§ Entries shown:

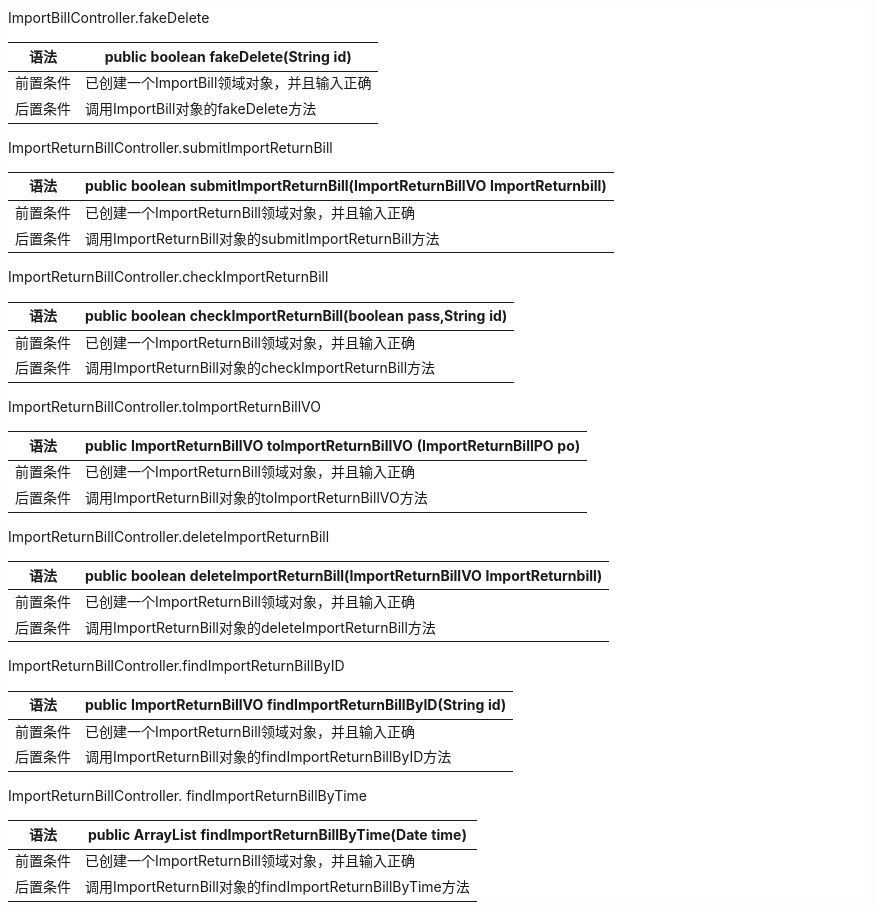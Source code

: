 ImportBillController.fakeDelete

| 语法   | public boolean fakeDelete(String id) |
| ---- | ------------------------------------ |
| 前置条件 | 已创建一个ImportBill领域对象，并且输入正确           |
| 后置条件 | 调用ImportBill对象的fakeDelete方法          |

ImportReturnBillController.submitImportReturnBill

| 语法   | public boolean submitImportReturnBill(ImportReturnBillVO ImportReturnbill) |
| ---- | ---------------------------------------- |
| 前置条件 | 已创建一个ImportReturnBill领域对象，并且输入正确         |
| 后置条件 | 调用ImportReturnBill对象的submitImportReturnBill方法 |

ImportReturnBillController.checkImportReturnBill

| 语法   | public boolean checkImportReturnBill(boolean pass,String id) |
| ---- | ---------------------------------------- |
| 前置条件 | 已创建一个ImportReturnBill领域对象，并且输入正确         |
| 后置条件 | 调用ImportReturnBill对象的checkImportReturnBill方法 |

ImportReturnBillController.toImportReturnBillVO

| 语法   | public ImportReturnBillVO toImportReturnBillVO (ImportReturnBillPO po) |
| ---- | ---------------------------------------- |
| 前置条件 | 已创建一个ImportReturnBill领域对象，并且输入正确         |
| 后置条件 | 调用ImportReturnBill对象的toImportReturnBillVO方法 |

ImportReturnBillController.deleteImportReturnBill

| 语法   | public boolean deleteImportReturnBill(ImportReturnBillVO ImportReturnbill) |
| ---- | ---------------------------------------- |
| 前置条件 | 已创建一个ImportReturnBill领域对象，并且输入正确         |
| 后置条件 | 调用ImportReturnBill对象的deleteImportReturnBill方法 |

ImportReturnBillController.findImportReturnBillByID

| 语法   | public ImportReturnBillVO findImportReturnBillByID(String id) |
| ---- | ---------------------------------------- |
| 前置条件 | 已创建一个ImportReturnBill领域对象，并且输入正确         |
| 后置条件 | 调用ImportReturnBill对象的findImportReturnBillByID方法 |

ImportReturnBillController. findImportReturnBillByTime

| 语法   | public ArrayList<ImportReturnBillVO> findImportReturnBillByTime(Date time) |
| ---- | ---------------------------------------- |
| 前置条件 | 已创建一个ImportReturnBill领域对象，并且输入正确         |
| 后置条件 | 调用ImportReturnBill对象的findImportReturnBillByTime方法 |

§ What you need to do: Every line that holds the word "boolean" should be copied from the records.

§ Your response:
| 语法   | public boolean fakeDelete(String id) |
| 语法   | public boolean submitImportReturnBill(ImportReturnBillVO ImportReturnbill) |
| 语法   | public boolean checkImportReturnBill(boolean pass,String id) |
| 语法   | public boolean deleteImportReturnBill(ImportReturnBillVO ImportReturnbill) |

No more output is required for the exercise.